Penuntut umum membuat surat dakwaan yang diberi tanggal dan ditandatangani serta berisi:

a. Nama lengkap, tempat lahir, umur atau tanggal lahir, jenis kelamin, kebangsaan, tempat tinggal, agama, dan pekerjaan tersangka.

Berdasarkan uraian pasal tersebut di atas, maka penuntut umum dalam membuat surat dakwaan sebelumnya harus sudah dapat memastikan, diantaranya nama lengkap dan alamat atau tempat tinggal dari tersangka. Hal ini tentunya sangat berbeda dengan interpretasi resmi terhadap istilah “orang yang tidak dikenal” sebagaimana yang dituangkan dalam Perppu No. 15 Tahun 1962. Dalam interprestasi resmi tersebut terdapat kekeliruan karena telah mengenyampingkan alamat atau tempat tinggal dari tersangka. Oleh karena itu, kiranya akan lebih tepat apabila istilah “orang yang tidak dikenal” itu ditafsirkan sebagai orang yang identitasnya sebenarnya sudah jelas baik dari segi nama lengkap maupun alamat atau tempat tinggalnya, namun tidak hadir dalam persidangan tanpa alasan yang jelas meskipun telah dipanggil secara sah dan telah dicari dengan perantaraan alat-alat negara, akan tetapi tetap tidak dapat diketemukan.

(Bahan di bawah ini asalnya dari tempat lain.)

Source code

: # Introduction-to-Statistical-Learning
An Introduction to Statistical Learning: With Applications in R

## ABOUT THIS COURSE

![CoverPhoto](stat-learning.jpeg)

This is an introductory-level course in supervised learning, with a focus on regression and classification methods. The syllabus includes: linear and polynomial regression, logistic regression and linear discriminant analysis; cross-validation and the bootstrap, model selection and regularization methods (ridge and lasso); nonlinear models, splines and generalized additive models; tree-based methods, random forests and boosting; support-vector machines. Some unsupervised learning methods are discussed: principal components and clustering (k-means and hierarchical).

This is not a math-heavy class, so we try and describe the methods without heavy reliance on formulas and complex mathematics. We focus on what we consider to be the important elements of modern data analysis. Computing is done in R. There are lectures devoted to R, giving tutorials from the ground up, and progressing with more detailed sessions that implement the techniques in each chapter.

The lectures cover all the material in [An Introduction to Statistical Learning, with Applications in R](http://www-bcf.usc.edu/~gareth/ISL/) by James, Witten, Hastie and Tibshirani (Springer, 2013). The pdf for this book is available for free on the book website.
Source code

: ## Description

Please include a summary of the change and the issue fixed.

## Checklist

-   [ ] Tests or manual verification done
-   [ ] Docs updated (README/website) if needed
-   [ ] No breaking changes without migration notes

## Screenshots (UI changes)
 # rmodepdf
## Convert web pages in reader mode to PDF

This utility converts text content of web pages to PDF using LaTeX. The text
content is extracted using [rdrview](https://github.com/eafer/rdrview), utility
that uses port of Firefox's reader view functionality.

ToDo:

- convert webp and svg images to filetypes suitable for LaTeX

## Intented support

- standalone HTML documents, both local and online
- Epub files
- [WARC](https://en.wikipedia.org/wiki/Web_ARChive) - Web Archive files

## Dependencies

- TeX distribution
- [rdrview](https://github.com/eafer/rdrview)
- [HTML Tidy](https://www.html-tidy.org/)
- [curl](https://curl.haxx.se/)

Selain dari Undang-Undang Darurat No. 7 Tahun 1955 tentang Tindak Pidana Ekonomi, peradilan in absentia dalam hukum pidana di bidang perekonomian (arti luas) diatur pula dalam Undang-Undang No. 15 Tahun 2002 tentang Tindak Pidana Pencucian Uang dan Undang-Undang No. 31 Tahun 1999 tentang Pemberantasan Tindak Pidana Korupsi. Dalam Undang-Undang No. 15 Tahun 2002 tentang Tindak Pidana Pencucian Uang peradilan in absentia diatur dalam Pasal 36 ayat (1)[8] dan Pasal 37[9]. Apabila kita cermati dengan seksama, ketentuan pada kedua pasal tersebut merupakan cerminan dari Pasal 16 ayat (1) dan ayat (6) Undang-Undang Darurat No. 7 Tahun 1955 tentang Tindak Pidana Ekonomi, dimana pada kedua pasal tersebut diatur mengenai dua macam orang yang dapat diadili secara in absentia, yaitu:

1) Orang yang tidak hadir meskipun telah dipanggil secara sah (Pasal 36 ayat (1));

2) Orang yang telah meninggal dunia sebelum putusan hakim dijatuhkan dan terhadapnya terdapat bukti-bukti yang meyakinkan bahwa orang tersebut telah melakukan tindak pidana pencucian uang (Pasal 37).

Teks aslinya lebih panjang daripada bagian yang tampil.